Prison is what put that look in Brother Malcolm’s eyes.  That look of determination, love, and sadness.  The look of the highly qualified intensive care surgeon.  That look when you know you have to wake up a million people in a short period of time because it means the difference between life and death of a nation.  And the ones you need to wake up the most have been put into a socially induced coma to minimize the swelling from the lifetime of pain they have experienced so they have a fighting chance… Or their love language won’t turn into the language of pain and cause an allergic reaction of a breakout of riots.

Prison is the devil’s answer to my righteous prayers.  I called out to God and asked Him for relief from the messy life I had ignorantly created.  Lucifer replied with a knife in my back so deep that I begged for death.  Just when I got used to the pain, he pulled it out halfway and sent me to the house and asked me for gratitude. 

Well, no matter what prison is, I am a survivor, a winner, a truth teller.  I just need someone to listen.  I am a calm, casual conversation.  Now I need you to be an open, excited audience because I am just getting started.

Allow Me To Introduce Myself

I am Claudia L. Shivers. I am a breast cancer survivor.  I am the single mother of 5 very intelligent, beautiful Black children.  I am a grandmother.  I am a revolutionary.  I am a freedom fighter.  I am a lover of all of God’s creations.  I am afraid and I am afraid to be afraid and so I am courageous because that’s fearlessness’ younger sister.  Oh, and I am a sister. 

I want to tell you who I am based on my pedigree, but I don’t know who that is.  I mean, I am the daughter of Minnie Lou Clodfelter and Lawrence Edward Shivers, Sr.  I am the granddaughter of Liza and Hollis and Walter and Queen Esther, but only Walter and my dad still survive.  My mom sold drugs, well pain pills to feed her addiction, but she was an amazing mom until the addiction.  My dad gambled and manipulated women their entire marriage, but he empowered me with emotional intelligence.  They were both always my biggest cheerleaders.  They always encouraged me to learn more, do more, be more.  They reminded me every day that I could be and do absolutely anything.  So, here I am today, a social justice advocate, a business woman, a wonderful mother, a loving and dedicated friend, a whole beast.

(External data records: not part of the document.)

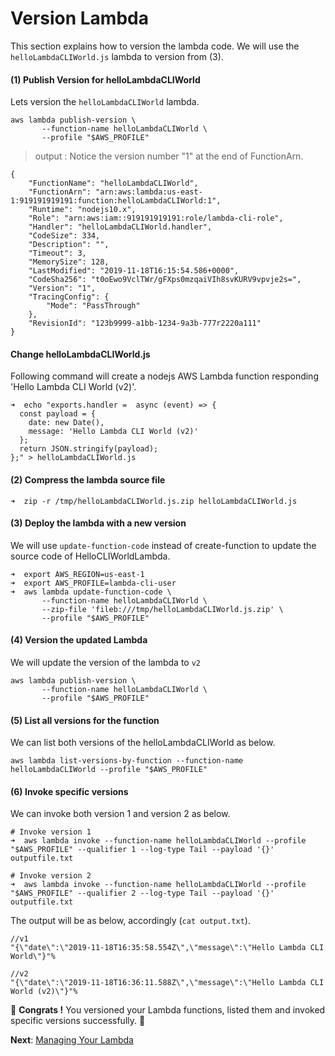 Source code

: # Version Lambda

This section explains how to version the lambda code. We will use the `helloLambdaCLIWorld.js` lambda to version from (3).

#### (1) Publish Version for helloLambdaCLIWorld
Lets version the `helloLambdaCLIWorld` lambda.

```
aws lambda publish-version \
       --function-name helloLambdaCLIWorld \
       --profile "$AWS_PROFILE"
```  
> output : Notice the version number "1" at the end of FunctionArn.
 
```
{
    "FunctionName": "helloLambdaCLIWorld",
    "FunctionArn": "arn:aws:lambda:us-east-1:919191919191:function:helloLambdaCLIWorld:1",
    "Runtime": "nodejs10.x",
    "Role": "arn:aws:iam::919191919191:role/lambda-cli-role",
    "Handler": "helloLambdaCLIWorld.handler",
    "CodeSize": 334,
    "Description": "",
    "Timeout": 3,
    "MemorySize": 128,
    "LastModified": "2019-11-18T16:15:54.586+0000",
    "CodeSha256": "t0oEwo9VclTWr/gFXps0mzqaiVIh8svKURV9vpvje2s=",
    "Version": "1",
    "TracingConfig": {
        "Mode": "PassThrough"
    },
    "RevisionId": "123b9999-a1bb-1234-9a3b-777r2220a111"
}
```

#### Change helloLambdaCLIWorld.js
Following command will create a nodejs AWS Lambda function responding 'Hello Lambda CLI World (v2)'.

```
➜  echo "exports.handler =  async (event) => {
  const payload = {
    date: new Date(),
    message: 'Hello Lambda CLI World (v2)'
  };
  return JSON.stringify(payload);
};" > helloLambdaCLIWorld.js
```

#### (2) Compress the lambda source file 
```
➜  zip -r /tmp/helloLambdaCLIWorld.js.zip helloLambdaCLIWorld.js
```

#### (3) Deploy the lambda with a new version
We will use `update-function-code` instead of create-function to update the source code of HelloCLIWorldLambda.

```
➜  export AWS_REGION=us-east-1
➜  export AWS_PROFILE=lambda-cli-user
➜  aws lambda update-function-code \
       --function-name helloLambdaCLIWorld \
       --zip-file 'fileb:///tmp/helloLambdaCLIWorld.js.zip' \
       --profile "$AWS_PROFILE"
``` 

#### (4) Version the updated Lambda
We will update the version of the lambda to `v2`

```
aws lambda publish-version \
       --function-name helloLambdaCLIWorld \
       --profile "$AWS_PROFILE"
``` 

#### (5) List all versions for the function
We can list both versions of the helloLambdaCLIWorld as below.

```
aws lambda list-versions-by-function --function-name helloLambdaCLIWorld --profile "$AWS_PROFILE"
```

#### (6) Invoke specific versions

We can invoke both version 1 and version 2 as below.

```
# Invoke version 1
➜  aws lambda invoke --function-name helloLambdaCLIWorld --profile "$AWS_PROFILE" --qualifier 1 --log-type Tail --payload '{}' outputfile.txt

# Invoke version 2
➜  aws lambda invoke --function-name helloLambdaCLIWorld --profile "$AWS_PROFILE" --qualifier 2 --log-type Tail --payload '{}' outputfile.txt

```

The output will be as below, accordingly (`cat output.txt`).

```
//v1
"{\"date\":\"2019-11-18T16:35:58.554Z\",\"message\":\"Hello Lambda CLI World\"}"%

//v2
"{\"date\":\"2019-11-18T16:36:11.588Z\",\"message\":\"Hello Lambda CLI World (v2)\"}"%

``` 

🏁 **Congrats !** You versioned your Lambda functions, listed them and invoked specific versions successfully. 🏁

**Next**: [Managing Your Lambda](08-managing-lambda.md)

Hold on a minute, Sister Giovanni is sending me a message from our Universal Mother.  I feel her breath on my neck as she whispers in my ear. “Sister Warrior Queen, this is not a struggle.  This is an Ego Trip.  This is when you turn yourself into yourself and become Jesus.  Men will intone your loving name.  YOU are the one who will save.”

So, the short answer to your question is, I AM READY.